:: Source material

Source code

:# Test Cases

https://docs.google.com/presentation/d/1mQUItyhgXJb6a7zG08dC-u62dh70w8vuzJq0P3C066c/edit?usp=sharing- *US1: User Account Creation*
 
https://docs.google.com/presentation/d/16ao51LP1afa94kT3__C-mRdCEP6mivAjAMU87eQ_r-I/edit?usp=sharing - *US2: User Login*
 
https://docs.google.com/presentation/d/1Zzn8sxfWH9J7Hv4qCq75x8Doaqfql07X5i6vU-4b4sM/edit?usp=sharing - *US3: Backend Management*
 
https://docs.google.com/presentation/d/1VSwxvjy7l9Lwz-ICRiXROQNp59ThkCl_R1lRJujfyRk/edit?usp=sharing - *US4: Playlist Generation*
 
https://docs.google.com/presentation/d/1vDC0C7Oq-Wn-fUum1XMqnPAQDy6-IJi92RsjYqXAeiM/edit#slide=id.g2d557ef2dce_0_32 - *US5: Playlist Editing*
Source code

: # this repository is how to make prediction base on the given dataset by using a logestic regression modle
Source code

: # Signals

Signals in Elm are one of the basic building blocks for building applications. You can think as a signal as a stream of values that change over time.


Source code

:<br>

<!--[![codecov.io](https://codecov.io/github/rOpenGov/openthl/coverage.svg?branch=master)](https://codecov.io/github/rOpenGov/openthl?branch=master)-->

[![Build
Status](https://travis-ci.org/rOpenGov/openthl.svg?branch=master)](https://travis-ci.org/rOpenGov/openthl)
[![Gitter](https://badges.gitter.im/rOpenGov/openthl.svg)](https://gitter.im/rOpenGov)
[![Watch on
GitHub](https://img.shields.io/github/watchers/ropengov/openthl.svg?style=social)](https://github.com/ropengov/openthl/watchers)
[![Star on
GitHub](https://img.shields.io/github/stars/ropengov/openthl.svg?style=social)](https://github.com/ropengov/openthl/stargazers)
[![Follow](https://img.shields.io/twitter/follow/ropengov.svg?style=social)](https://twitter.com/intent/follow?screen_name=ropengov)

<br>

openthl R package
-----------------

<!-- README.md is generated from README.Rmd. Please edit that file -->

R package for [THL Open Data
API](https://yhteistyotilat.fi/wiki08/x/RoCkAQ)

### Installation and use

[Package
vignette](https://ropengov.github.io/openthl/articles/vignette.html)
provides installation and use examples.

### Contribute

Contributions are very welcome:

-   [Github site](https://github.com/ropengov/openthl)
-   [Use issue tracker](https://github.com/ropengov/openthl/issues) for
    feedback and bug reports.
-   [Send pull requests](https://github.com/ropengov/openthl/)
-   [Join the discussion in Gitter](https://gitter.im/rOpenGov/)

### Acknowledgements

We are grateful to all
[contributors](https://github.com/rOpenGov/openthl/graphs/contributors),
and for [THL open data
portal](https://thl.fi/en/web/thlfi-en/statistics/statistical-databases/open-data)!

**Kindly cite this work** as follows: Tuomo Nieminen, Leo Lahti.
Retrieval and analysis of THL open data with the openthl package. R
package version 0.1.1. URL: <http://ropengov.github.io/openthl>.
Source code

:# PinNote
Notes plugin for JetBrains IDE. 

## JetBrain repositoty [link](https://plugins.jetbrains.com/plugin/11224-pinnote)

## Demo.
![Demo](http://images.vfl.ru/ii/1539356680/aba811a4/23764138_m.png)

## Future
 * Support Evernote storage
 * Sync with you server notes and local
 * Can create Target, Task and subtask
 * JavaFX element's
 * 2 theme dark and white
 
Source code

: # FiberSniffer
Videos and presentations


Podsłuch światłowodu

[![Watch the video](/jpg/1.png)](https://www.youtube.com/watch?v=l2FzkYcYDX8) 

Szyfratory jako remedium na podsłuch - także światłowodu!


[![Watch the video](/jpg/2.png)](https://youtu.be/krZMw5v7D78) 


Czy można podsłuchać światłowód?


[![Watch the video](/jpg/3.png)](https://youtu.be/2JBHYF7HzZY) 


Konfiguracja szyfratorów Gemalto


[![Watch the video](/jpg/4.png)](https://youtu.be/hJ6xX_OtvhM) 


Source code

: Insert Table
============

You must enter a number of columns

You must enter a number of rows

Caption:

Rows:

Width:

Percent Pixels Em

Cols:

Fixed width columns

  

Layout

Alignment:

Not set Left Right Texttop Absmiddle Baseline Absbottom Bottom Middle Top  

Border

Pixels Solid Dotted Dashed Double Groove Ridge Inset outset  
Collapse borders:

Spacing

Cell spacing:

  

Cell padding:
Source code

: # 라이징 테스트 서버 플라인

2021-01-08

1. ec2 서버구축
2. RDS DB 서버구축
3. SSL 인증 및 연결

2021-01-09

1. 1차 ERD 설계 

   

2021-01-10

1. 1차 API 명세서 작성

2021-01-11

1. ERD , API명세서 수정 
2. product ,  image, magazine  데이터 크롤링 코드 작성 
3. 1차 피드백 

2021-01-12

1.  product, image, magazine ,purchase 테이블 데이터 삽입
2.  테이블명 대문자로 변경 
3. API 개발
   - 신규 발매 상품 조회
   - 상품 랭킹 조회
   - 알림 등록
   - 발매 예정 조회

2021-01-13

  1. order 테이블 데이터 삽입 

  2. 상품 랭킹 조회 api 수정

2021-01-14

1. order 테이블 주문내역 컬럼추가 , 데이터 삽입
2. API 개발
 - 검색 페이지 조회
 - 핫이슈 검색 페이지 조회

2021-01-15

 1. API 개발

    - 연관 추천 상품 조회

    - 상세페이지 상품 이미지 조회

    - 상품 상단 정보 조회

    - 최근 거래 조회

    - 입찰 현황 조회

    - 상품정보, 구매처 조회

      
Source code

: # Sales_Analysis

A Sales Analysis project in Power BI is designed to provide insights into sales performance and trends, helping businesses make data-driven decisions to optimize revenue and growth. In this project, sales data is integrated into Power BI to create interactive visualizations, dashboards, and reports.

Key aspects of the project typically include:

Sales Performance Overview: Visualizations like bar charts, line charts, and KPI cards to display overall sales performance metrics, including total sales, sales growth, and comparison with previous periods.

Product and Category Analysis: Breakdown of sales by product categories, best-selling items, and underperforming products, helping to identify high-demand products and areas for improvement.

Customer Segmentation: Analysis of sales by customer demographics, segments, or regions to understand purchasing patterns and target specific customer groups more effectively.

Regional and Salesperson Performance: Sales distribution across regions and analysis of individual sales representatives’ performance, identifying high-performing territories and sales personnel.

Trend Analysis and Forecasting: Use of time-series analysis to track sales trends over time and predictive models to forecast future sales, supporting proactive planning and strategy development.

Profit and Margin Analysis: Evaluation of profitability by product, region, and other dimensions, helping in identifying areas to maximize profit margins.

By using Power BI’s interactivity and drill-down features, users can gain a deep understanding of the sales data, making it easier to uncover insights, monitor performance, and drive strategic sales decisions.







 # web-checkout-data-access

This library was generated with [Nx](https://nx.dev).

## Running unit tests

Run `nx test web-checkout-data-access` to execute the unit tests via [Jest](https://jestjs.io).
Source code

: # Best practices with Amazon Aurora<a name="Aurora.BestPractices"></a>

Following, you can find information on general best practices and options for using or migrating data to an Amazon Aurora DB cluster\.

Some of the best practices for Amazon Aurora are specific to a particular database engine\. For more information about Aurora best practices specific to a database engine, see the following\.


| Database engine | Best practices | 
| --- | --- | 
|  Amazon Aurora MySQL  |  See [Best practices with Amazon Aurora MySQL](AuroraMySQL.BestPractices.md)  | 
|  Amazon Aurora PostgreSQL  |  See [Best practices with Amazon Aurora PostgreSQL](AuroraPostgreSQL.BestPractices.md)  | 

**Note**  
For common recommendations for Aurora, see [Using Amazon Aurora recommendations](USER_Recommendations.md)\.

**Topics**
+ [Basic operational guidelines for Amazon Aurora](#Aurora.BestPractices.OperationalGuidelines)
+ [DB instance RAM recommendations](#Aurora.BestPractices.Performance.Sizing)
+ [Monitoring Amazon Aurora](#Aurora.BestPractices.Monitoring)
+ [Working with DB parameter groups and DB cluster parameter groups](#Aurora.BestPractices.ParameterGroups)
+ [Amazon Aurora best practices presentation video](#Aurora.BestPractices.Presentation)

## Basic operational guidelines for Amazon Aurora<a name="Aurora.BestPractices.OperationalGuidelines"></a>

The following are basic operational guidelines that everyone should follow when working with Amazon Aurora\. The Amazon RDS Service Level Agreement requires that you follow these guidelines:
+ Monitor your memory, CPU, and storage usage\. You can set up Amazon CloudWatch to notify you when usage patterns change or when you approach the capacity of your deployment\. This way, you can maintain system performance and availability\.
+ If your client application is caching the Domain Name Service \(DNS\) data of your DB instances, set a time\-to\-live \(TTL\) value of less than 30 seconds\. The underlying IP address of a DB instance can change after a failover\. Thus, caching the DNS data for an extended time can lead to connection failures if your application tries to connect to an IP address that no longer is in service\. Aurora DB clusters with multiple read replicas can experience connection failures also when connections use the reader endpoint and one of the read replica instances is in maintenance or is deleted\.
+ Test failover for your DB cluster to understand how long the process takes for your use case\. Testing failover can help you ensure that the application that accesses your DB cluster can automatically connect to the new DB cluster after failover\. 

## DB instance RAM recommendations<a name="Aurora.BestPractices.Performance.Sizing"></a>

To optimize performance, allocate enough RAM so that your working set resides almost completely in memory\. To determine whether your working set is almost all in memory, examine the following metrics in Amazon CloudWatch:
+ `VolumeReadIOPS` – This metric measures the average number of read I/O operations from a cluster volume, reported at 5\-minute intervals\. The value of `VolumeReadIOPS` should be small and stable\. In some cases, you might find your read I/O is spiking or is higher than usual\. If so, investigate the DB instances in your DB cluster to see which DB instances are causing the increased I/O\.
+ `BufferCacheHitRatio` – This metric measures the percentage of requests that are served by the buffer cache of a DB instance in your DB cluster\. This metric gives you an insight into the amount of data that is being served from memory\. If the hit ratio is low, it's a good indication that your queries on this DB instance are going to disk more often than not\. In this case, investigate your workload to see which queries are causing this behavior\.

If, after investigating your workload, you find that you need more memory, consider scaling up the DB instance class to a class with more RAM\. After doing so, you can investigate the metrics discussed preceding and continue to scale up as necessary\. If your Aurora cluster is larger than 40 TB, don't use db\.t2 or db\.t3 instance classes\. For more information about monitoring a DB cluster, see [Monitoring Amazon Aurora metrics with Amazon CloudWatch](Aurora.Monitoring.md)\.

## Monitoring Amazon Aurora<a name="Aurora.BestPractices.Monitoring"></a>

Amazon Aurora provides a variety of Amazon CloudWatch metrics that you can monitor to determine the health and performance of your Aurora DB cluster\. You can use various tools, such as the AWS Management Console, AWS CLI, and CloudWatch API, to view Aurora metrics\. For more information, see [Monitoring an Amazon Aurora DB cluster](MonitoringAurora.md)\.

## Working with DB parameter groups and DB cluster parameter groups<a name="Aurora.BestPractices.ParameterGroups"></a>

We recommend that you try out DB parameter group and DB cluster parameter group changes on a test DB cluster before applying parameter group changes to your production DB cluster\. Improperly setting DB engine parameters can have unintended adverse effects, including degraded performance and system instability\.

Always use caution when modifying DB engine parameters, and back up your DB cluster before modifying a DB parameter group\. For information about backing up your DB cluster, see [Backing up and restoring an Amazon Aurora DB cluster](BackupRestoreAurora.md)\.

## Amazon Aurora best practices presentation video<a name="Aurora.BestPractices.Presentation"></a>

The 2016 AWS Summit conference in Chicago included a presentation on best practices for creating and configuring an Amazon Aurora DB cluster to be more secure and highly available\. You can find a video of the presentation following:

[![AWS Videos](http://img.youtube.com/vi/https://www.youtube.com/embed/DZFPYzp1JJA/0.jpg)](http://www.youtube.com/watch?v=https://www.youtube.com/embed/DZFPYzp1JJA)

::::

▸ **Exercise prompt**
Before answering, count every line of the records that contains "columns"; the answer is that number and nothing more.

▸ **Final answer**
2